In June, 1998, when we came to Wichita Falls to buy a house, we had never been off the highway. Frank was closing his pediatric practice in Garland and had taken a position in the Pediatric Clinic at Sheppard Air Force Base. If we hadn’t been lost, we might not have found our dream home!
It was the brick street that caught my eye first, and I said, “turn here . . . this looks interesting,” and in the second block, there it was . . . my 1929’s yellow bungalow. We put a contract on it that day, but not until the realtor had dragged us through 8 or 9 other (inferior) houses. It was a decision we’ve never regretted.
This house was built in 1925, and we are the fourth owners. We purchased it from the David Gaar family; they had bought it from Dr. Marion Caskey, a longtime physician in the city who moved to Hayes Street from an address on Brown, near Kell.
The exterior of the house is redwood, with brick columns and a cement porch across about two thirds of the front. There are seven rooms and two baths downstairs, for a total of about 1,903 square feet. The finished upstairs is one large room with a half bath, a large storage closet, and three dormer areas. This provides us with overflow guest space, and a work area for our hobbies. We took a lot of flak when we painted the upstairs, and put down carpet, as it was still in its original dark stained heart pine finish.
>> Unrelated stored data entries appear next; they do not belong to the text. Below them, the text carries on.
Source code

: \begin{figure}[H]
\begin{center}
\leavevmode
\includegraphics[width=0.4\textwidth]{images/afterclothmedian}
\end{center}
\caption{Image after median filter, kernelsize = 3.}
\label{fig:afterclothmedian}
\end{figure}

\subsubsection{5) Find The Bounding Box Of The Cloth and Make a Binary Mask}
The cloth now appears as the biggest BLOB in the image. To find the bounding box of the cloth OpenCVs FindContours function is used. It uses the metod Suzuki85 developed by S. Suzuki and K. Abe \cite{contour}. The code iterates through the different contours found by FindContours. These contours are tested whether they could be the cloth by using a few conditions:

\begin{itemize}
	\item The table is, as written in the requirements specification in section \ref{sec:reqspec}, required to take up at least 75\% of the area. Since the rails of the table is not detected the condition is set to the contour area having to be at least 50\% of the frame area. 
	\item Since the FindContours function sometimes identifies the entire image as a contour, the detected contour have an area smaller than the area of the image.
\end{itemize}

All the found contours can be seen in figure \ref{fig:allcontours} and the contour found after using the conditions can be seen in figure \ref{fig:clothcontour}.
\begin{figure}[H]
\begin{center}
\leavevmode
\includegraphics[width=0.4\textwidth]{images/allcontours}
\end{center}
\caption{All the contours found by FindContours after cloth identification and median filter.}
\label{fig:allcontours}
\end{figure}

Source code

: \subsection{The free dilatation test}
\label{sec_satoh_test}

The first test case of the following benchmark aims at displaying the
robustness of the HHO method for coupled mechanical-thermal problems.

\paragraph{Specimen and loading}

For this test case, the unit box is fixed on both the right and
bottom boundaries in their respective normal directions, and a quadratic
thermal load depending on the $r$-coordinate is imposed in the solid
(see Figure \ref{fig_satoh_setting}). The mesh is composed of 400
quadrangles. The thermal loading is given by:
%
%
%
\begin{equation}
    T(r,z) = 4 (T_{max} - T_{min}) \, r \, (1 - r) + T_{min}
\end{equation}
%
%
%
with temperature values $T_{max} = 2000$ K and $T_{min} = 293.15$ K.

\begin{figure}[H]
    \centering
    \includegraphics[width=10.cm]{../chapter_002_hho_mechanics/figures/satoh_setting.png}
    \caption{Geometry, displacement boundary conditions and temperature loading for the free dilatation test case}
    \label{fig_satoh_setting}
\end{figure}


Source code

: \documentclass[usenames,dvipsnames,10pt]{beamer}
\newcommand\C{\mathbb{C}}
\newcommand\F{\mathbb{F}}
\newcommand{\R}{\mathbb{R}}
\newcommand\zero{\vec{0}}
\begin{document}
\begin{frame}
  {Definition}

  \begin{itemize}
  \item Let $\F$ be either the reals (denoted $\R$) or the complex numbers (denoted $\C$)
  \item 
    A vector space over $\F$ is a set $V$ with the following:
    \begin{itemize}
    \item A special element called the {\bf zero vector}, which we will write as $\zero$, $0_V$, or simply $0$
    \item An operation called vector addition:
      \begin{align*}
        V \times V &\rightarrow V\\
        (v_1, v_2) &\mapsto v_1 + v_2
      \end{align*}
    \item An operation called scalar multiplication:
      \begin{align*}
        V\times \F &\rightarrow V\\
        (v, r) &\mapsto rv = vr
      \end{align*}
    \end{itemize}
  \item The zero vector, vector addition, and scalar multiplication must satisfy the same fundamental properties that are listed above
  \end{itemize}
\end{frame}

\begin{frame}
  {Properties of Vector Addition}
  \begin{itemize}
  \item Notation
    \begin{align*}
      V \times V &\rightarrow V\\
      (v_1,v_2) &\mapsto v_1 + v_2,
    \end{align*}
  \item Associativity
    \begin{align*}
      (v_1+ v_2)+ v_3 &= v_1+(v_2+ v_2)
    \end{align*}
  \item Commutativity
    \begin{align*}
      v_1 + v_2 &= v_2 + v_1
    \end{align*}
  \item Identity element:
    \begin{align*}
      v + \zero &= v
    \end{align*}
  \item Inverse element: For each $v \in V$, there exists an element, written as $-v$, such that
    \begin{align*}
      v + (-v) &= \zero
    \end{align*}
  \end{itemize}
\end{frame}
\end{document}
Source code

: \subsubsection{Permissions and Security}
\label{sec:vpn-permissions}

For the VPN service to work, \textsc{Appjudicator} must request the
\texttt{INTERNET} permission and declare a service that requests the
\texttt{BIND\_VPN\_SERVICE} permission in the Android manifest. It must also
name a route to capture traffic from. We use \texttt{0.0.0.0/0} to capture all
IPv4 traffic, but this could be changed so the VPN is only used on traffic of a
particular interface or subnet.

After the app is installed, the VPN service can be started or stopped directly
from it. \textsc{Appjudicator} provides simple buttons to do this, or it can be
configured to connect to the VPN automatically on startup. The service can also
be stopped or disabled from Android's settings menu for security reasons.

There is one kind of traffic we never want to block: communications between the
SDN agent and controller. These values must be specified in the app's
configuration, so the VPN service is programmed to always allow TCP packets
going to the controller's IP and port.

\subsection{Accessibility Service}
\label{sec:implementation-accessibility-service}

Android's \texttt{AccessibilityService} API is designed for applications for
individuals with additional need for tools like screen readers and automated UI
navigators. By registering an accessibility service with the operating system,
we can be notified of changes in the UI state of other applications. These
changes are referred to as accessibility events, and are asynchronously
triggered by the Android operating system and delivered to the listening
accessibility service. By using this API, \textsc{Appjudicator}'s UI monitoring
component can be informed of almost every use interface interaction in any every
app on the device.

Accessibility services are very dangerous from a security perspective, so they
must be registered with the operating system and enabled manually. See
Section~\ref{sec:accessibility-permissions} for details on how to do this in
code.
However, it would have been impossible to adequately light, so we had it painted a light buff color which turned out extremely well.
The house contains several elements generally found in the homes of the period, including hardwood floors, crown moldings, interesting built-ins and double openings from the living room into the dining room and what was (probably) a less formal sitting room. The original mantel over the living room fireplace was replaced with an English mahogany antique piece that includes a large beveled mirror. I think there were probably bookcases on each side on the fireplace, but the original ones have been replaced with a more modern type, and when this was done, two small windows were covered from the inside. They can still be seen on either side of the chimney from the outside. There is another fireplace in the dining room, which has been walled in. My extra dining room chairs set on the tile hearth.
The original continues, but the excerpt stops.